My phone buzzes next to me on the bed.

Aubrey.

She’s been texting me like crazy since I our phone conversation this morning. I’m not even sure who she hates more at this point—Diana or Noel. Both of them, to her, are the scum of the earth now, though.

Are you sure you don’t want to say screw ‘em and come home anyway. You can reschedule your flight.

I look at the clock on my laptop. My flight already left, and if it wasn’t for this piece of paper in my back pocket that can possibly ruin my life if I’d left now, I would. I would hop on an airplane back to New York and not bat an eye.

I sigh and text her back. I’m stuck. :(

A hoot from the front of the bus draws my attention. The guys must be back. Several voices fill the bus, and Trip’s stands out over all the rest.

“Hell of a show, guys! Did you see that crowd when Noel sang the encore? They were intense. One of the best gigs we’ve played all year. I say we get fucked up to celebrate!”

I tense at the mention of Noel’s name. He’s going to come back here again and try to get under my skin. To prove how much I still want him.

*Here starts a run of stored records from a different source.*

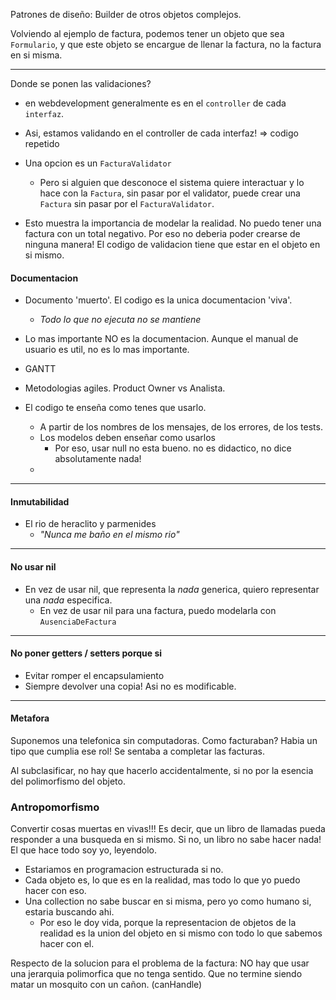 Patrones de diseño: Builder de otros objetos complejos.

Volviendo al ejemplo de factura, podemos tener un objeto que sea `Formulario`, y que este objeto se encargue de llenar la factura, no la factura en si misma.

------
Donde se ponen las validaciones? 
- en webdevelopment generalmente es en el `controller` de cada `interfaz`. 
- Asi, estamos validando en el controller de cada interfaz! => codigo repetido
- Una opcion es un `FacturaValidator`
	- Pero si alguien que desconoce el sistema quiere interactuar y lo hace con la `Factura`, sin pasar por el validator, puede crear una `Factura` sin pasar por el `FacturaValidator`.


- Esto muestra la importancia de modelar la realidad. No puedo tener una factura con un total negativo. Por eso no deberia poder crearse de ninguna manera! El codigo de validacion tiene que estar en el objeto en si mismo.


#### Documentacion
- Documento 'muerto'. El codigo es la unica documentacion 'viva'. 
	- *Todo lo que no ejecuta no se mantiene*
- Lo mas importante NO es la documentacion. Aunque el manual de usuario es util, no es lo mas importante.
- GANTT
- Metodologias agiles. Product Owner vs Analista.

- El codigo te enseña como tenes que usarlo.
	- A partir de los nombres de los mensajes, de los errores, de los tests.
	- Los modelos deben enseñar como usarlos
		- Por eso, usar null no esta bueno. no es didactico, no dice absolutamente nada!
	-
------
#### Inmutabilidad
- El rio de heraclito y parmenides
	- *"Nunca me baño en el mismo rio"*

---
#### No usar nil
- En vez de usar nil, que representa la *nada* generica, quiero representar una *nada* especifica.
	- En vez de usar nil para una factura, puedo modelarla con `AusenciaDeFactura`

---
#### No poner getters / setters porque si
- Evitar romper el encapsulamiento
- Siempre devolver una copia! Asi no es modificable.


---


#### Metafora

Suponemos una telefonica sin computadoras. Como facturaban?
Habia un tipo que cumplia ese rol! Se sentaba a completar las facturas.

Al subclasificar, no hay que hacerlo accidentalmente, si no por la esencia del polimorfismo del objeto.

### Antropomorfismo
Convertir cosas muertas en vivas!!!
Es decir, que un libro de llamadas pueda responder a una busqueda en si mismo. Si no, un libro no sabe hacer nada! El que hace todo soy yo, leyendolo.
- Estariamos en programacion estructurada si no.
- Cada objeto es, lo que es en la realidad, mas todo lo que yo puedo hacer con eso.
- Una collection no sabe buscar en si misma, pero yo como humano si, estaria buscando ahi.
	- Por eso le doy vida, porque la representacion de objetos de la realidad es la union del objeto en si mismo con todo lo que sabemos hacer con el.


Respecto de la solucion para el problema de la factura:
NO hay que usar una jerarquia polimorfica que no tenga sentido. Que no termine siendo matar un mosquito con un cañon.
(canHandle)


# 


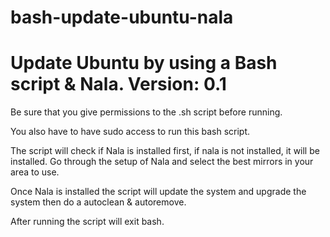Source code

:# bash-update-ubuntu-nala
<h1>Update Ubuntu by using a Bash script & Nala. Version: 0.1</h1>

<p>Be sure that you give permissions to the .sh script before running.</p>
<p>You also have to have sudo access to run this bash script.</p>
<p>The script will check if Nala is installed first, if nala is not installed, it will be installed. Go through the setup of Nala and select the best mirrors in your area to use.</p>
<p>Once Nala is installed the script will update the system and upgrade the system then do a autoclean & autoremove.</p>
<p>After running the script will exit bash.</p>

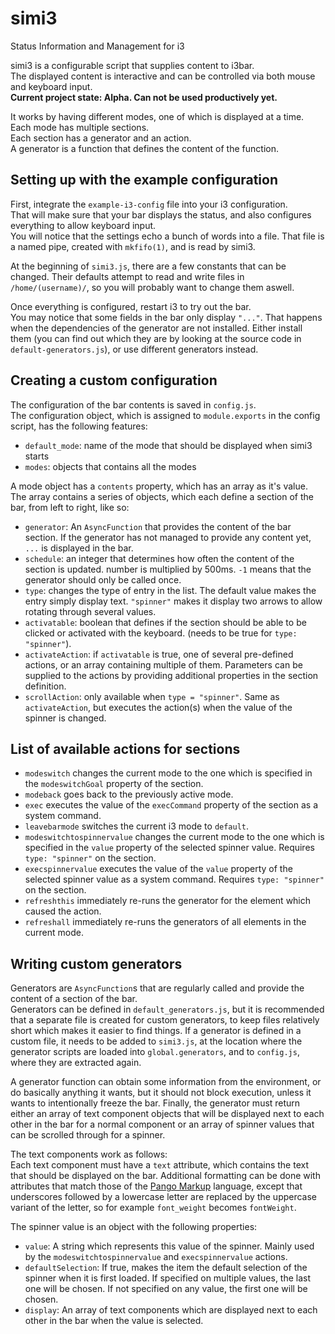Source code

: # simi3
Status Information and Management for i3

simi3 is a configurable script that supplies content to i3bar.  
The displayed content is interactive and can be controlled via both mouse and keyboard input.  
**Current project state: Alpha. Can not be used productively yet.**

It works by having different modes, one of which is displayed at a time.  
Each mode has multiple sections.  
Each section has a generator and an action.  
A generator is a function that defines the content of the function.


## Setting up with the example configuration
First, integrate the `example-i3-config` file into your i3 configuration.  
That will make sure that your bar displays the status, and also 
configures everything to allow keyboard input.  
You will notice that the settings echo a bunch of words into a file. 
That file is a named pipe, created with `mkfifo(1)`, and is read by simi3.

At the beginning of `simi3.js`, there are a few constants that can 
be changed. Their defaults attempt to read and write files in 
`/home/(username)/`, so you will probably want to change them aswell.  

Once everything is configured, restart i3 to try out the bar.  
You may notice that some fields in the bar only display `"..."`. 
That happens when the dependencies of the generator are not installed.
Either install them (you can find out which they are by looking at
the source code in `default-generators.js`), or use different generators
instead.

## Creating a custom configuration
The configuration of the bar contents is saved in `config.js`.  
The configuration object, which is assigned to `module.exports` in the config
script, has the following features:
 - `default_mode`: name of the mode that should be displayed when simi3 starts
 - `modes`: objects that contains all the modes

A mode object has a `contents` property, which has an array as it's value.
The array contains a series of objects, which each define a section of
the bar, from left to right, like so:
 - `generator`: An `AsyncFunction` that provides the content of the bar
   section. If the generator has not managed to provide any content yet,
   `...` is displayed in the bar.
 - `schedule`: an integer that determines how often the content of the section
   is updated. number is multiplied by 500ms. `-1` means that the generator
   should only be called once.
 - `type`: changes the type of entry in the list. The default value makes the
   entry simply display text. `"spinner"` makes it display two arrows to allow
   rotating through several values.
 - `activatable`: boolean that defines if the section should be able to be
   clicked or activated with the keyboard. (needs to be true for `type: "spinner"`).
 - `activateAction`: if `activatable` is true, one of several pre-defined
   actions, or an array containing multiple of them. Parameters can be supplied
   to the actions by providing additional properties in the section definition.
 - `scrollAction`: only available when `type = "spinner"`. Same as `activateAction`,
   but executes the action(s) when the value of the spinner is changed.

## List of available actions for sections
 - `modeswitch` changes the current mode to the one which is specified in the
   `modeswitchGoal` property of the section.
 - `modeback` goes back to the previously active mode.
 - `exec` executes the value of the `execCommand` property of the section as
   a system command.
 - `leavebarmode` switches the current i3 mode to `default`.
 - `modeswitchtospinnervalue` changes the current mode to the one which is
   specified in the `value` property of the selected spinner value. Requires
   `type: "spinner"` on the section.
 - `execspinnervalue` executes the value of the `value` property of the
   selected spinner value as a system command. Requires `type: "spinner"` on
   the section.
 - `refreshthis` immediately re-runs the generator for the element which
   caused the action.
 - `refreshall` immediately re-runs the generators of all elements in the
   current mode.

## Writing custom generators
Generators are `AsyncFunction`s that are regularly called and 
provide the content of a section of the bar.  
Generators can be defined in `default_generators.js`, but it is recommended
that a separate file is created for custom generators, to keep files 
relatively short which makes it easier to find things.
If a generator is defined in a custom file, it needs to be added to
`simi3.js`, at the location where the generator scripts are loaded into
`global.generators`, and to `config.js`, where they are extracted again.

A generator function can obtain some information from the environment,
or do basically anything it wants, but it should not block execution,
unless it wants to intentionally freeze the bar. Finally, the generator
must return either an array of text component objects that will be displayed
next to each other in the bar for a normal component or an array of spinner
values that can be scrolled through for a spinner.

The text components work as follows:  
Each text component must have a `text` attribute, which contains the text 
that should be displayed on the bar. Additional formatting can be done
with attributes that match those of the 
[Pango Markup](https://developer.gnome.org/pango/stable/PangoMarkupFormat.html)
language, except that underscores followed by a lowercase letter are
replaced by the uppercase variant of the letter, so for example 
`font_weight` becomes `fontWeight`.

The spinner value is an object with the following properties:
 - `value`: A string which represents this value of the spinner. Mainly used
   by the `modeswitchtospinnervalue` and `execspinnervalue` actions.
 - `defaultSelection`: If true, makes the item the default selection of the
   spinner when it is first loaded. If specified on multiple values, the last
   one will be chosen. If not specified on any value, the first one will be
   chosen.
 - `display`: An array of text components which are displayed next to each
   other in the bar when the value is selected.
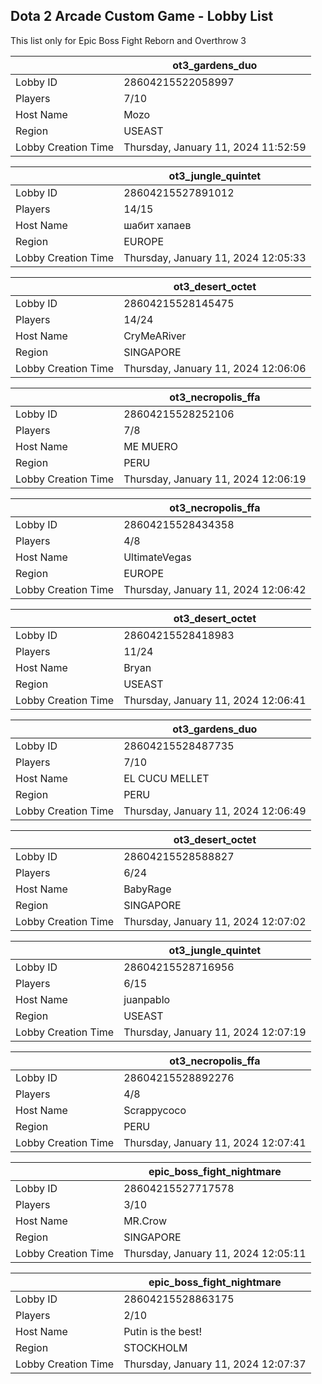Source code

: ## Dota 2 Arcade Custom Game - Lobby List

This list only for Epic Boss Fight Reborn and Overthrow 3

|  | ot3_gardens_duo |
| ------ | ------ |
| Lobby ID | 28604215522058997 |
| Players | 7/10 |
| Host Name | Mozo |
| Region | USEAST |
| Lobby Creation Time | Thursday, January 11, 2024 11:52:59 |


|  | ot3_jungle_quintet |
| ------ | ------ |
| Lobby ID | 28604215527891012 |
| Players | 14/15 |
| Host Name | шабит хапаев |
| Region | EUROPE |
| Lobby Creation Time | Thursday, January 11, 2024 12:05:33 |


|  | ot3_desert_octet |
| ------ | ------ |
| Lobby ID | 28604215528145475 |
| Players | 14/24 |
| Host Name | CryMeARiver |
| Region | SINGAPORE |
| Lobby Creation Time | Thursday, January 11, 2024 12:06:06 |


|  | ot3_necropolis_ffa |
| ------ | ------ |
| Lobby ID | 28604215528252106 |
| Players | 7/8 |
| Host Name | ME MUERO |
| Region | PERU |
| Lobby Creation Time | Thursday, January 11, 2024 12:06:19 |


|  | ot3_necropolis_ffa |
| ------ | ------ |
| Lobby ID | 28604215528434358 |
| Players | 4/8 |
| Host Name | UltimateVegas |
| Region | EUROPE |
| Lobby Creation Time | Thursday, January 11, 2024 12:06:42 |


|  | ot3_desert_octet |
| ------ | ------ |
| Lobby ID | 28604215528418983 |
| Players | 11/24 |
| Host Name | Bryan |
| Region | USEAST |
| Lobby Creation Time | Thursday, January 11, 2024 12:06:41 |


|  | ot3_gardens_duo |
| ------ | ------ |
| Lobby ID | 28604215528487735 |
| Players | 7/10 |
| Host Name | EL CUCU MELLET |
| Region | PERU |
| Lobby Creation Time | Thursday, January 11, 2024 12:06:49 |


|  | ot3_desert_octet |
| ------ | ------ |
| Lobby ID | 28604215528588827 |
| Players | 6/24 |
| Host Name | BabyRage |
| Region | SINGAPORE |
| Lobby Creation Time | Thursday, January 11, 2024 12:07:02 |


|  | ot3_jungle_quintet |
| ------ | ------ |
| Lobby ID | 28604215528716956 |
| Players | 6/15 |
| Host Name | juanpablo |
| Region | USEAST |
| Lobby Creation Time | Thursday, January 11, 2024 12:07:19 |


|  | ot3_necropolis_ffa |
| ------ | ------ |
| Lobby ID | 28604215528892276 |
| Players | 4/8 |
| Host Name | Scrappycoco |
| Region | PERU |
| Lobby Creation Time | Thursday, January 11, 2024 12:07:41 |


|  | epic_boss_fight_nightmare |
| ------ | ------ |
| Lobby ID | 28604215527717578 |
| Players | 3/10 |
| Host Name | MR.Crow |
| Region | SINGAPORE |
| Lobby Creation Time | Thursday, January 11, 2024 12:05:11 |


|  | epic_boss_fight_nightmare |
| ------ | ------ |
| Lobby ID | 28604215528863175 |
| Players | 2/10 |
| Host Name | Putin is the best! |
| Region | STOCKHOLM |
| Lobby Creation Time | Thursday, January 11, 2024 12:07:37 |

The thought both terrifies me and intrigues me. On one hand, I want him so badly it hurts. The last couple days we spent together were amazing. The mere thought of his hand sliding down my body causes me to erupt with goosebumps. But on the other hand, he has a fucking girlfriend, whether he claims her or not. A very pregnant girlfriend who claims he’s the baby’s dad.

He says he wants to be with me, but those are just words. Even through his own admission he won’t leave Sophie to be with me. So where does that put me? Am I a play toy to be discarded when he’s done with me?

I shake my head. That’s exactly why I need to keep my distance from him. I can’t let that happen.

I hear a couple cans open, which I assume are beer, before Trip says, “All right boys, there’s a hot piece of ass waiting for me outside the bus. I got to get to it.”

“How hot?” Tyke asks.

“Fucking ten, dude,” Trip replies.

“She got a hot friend?”

Trip laughs. “Come on, little brother, I’m sure we can find you a score.”

I listen as the twins head off the bus bickering about which one is actually older, when my stomach rumbles. I don’t know what it is about this damn bus that makes me to forget to eat. Noel or not, I have to find food out there.